Exercise: Both the line below containing "至于为什么要读 C++ 的入门书呢？实在是因为一直以来感觉" and the line containing "## 语言本身给我的感受", along with every line between them, should be repeated exactly; no other line belongs in the answer.

[Saved data entries]
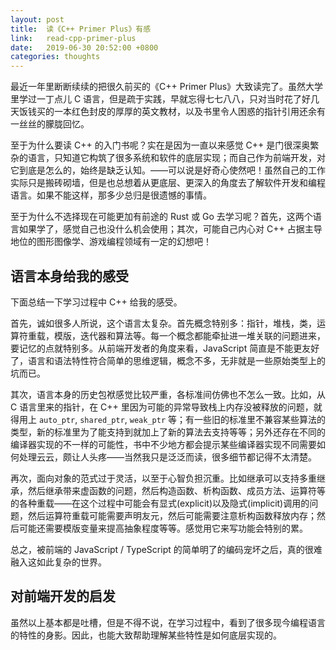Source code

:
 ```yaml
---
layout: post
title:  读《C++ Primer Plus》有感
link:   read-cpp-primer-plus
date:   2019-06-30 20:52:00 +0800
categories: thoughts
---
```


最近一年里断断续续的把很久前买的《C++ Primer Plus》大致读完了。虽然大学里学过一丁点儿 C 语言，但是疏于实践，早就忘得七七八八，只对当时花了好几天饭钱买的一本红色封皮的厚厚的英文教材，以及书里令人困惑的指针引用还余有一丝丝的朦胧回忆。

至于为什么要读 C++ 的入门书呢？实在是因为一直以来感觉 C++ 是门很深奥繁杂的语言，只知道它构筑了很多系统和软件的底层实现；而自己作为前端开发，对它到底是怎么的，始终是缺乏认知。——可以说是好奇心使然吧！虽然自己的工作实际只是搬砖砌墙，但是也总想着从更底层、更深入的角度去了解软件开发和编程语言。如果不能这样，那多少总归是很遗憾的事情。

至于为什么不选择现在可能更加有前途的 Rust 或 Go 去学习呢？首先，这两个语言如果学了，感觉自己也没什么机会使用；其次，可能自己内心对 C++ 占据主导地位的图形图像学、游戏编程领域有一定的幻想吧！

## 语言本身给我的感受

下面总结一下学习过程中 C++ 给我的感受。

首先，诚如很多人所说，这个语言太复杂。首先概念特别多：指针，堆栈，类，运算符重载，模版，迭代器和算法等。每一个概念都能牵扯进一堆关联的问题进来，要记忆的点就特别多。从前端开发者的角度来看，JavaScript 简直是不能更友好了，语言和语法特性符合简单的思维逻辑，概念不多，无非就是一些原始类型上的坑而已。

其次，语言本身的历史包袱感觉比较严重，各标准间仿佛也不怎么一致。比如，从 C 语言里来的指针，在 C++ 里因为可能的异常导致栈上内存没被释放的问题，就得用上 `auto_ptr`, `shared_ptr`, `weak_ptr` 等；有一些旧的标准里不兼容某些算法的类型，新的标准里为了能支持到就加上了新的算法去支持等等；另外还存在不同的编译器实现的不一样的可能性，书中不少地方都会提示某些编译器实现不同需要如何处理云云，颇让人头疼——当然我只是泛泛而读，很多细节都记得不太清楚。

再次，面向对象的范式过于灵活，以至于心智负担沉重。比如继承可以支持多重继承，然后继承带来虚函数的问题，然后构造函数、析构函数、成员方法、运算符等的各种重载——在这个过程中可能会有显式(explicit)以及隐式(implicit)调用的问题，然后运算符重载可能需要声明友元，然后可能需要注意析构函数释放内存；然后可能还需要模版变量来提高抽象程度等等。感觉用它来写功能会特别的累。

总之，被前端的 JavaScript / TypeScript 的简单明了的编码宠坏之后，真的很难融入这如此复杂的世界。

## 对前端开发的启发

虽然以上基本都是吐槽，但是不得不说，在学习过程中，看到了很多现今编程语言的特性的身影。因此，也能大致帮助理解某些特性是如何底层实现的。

Result of the exercise:
至于为什么要读 C++ 的入门书呢？实在是因为一直以来感觉 C++ 是门很深奥繁杂的语言，只知道它构筑了很多系统和软件的底层实现；而自己作为前端开发，对它到底是怎么的，始终是缺乏认知。——可以说是好奇心使然吧！虽然自己的工作实际只是搬砖砌墙，但是也总想着从更底层、更深入的角度去了解软件开发和编程语言。如果不能这样，那多少总归是很遗憾的事情。

至于为什么不选择现在可能更加有前途的 Rust 或 Go 去学习呢？首先，这两个语言如果学了，感觉自己也没什么机会使用；其次，可能自己内心对 C++ 占据主导地位的图形图像学、游戏编程领域有一定的幻想吧！

## 语言本身给我的感受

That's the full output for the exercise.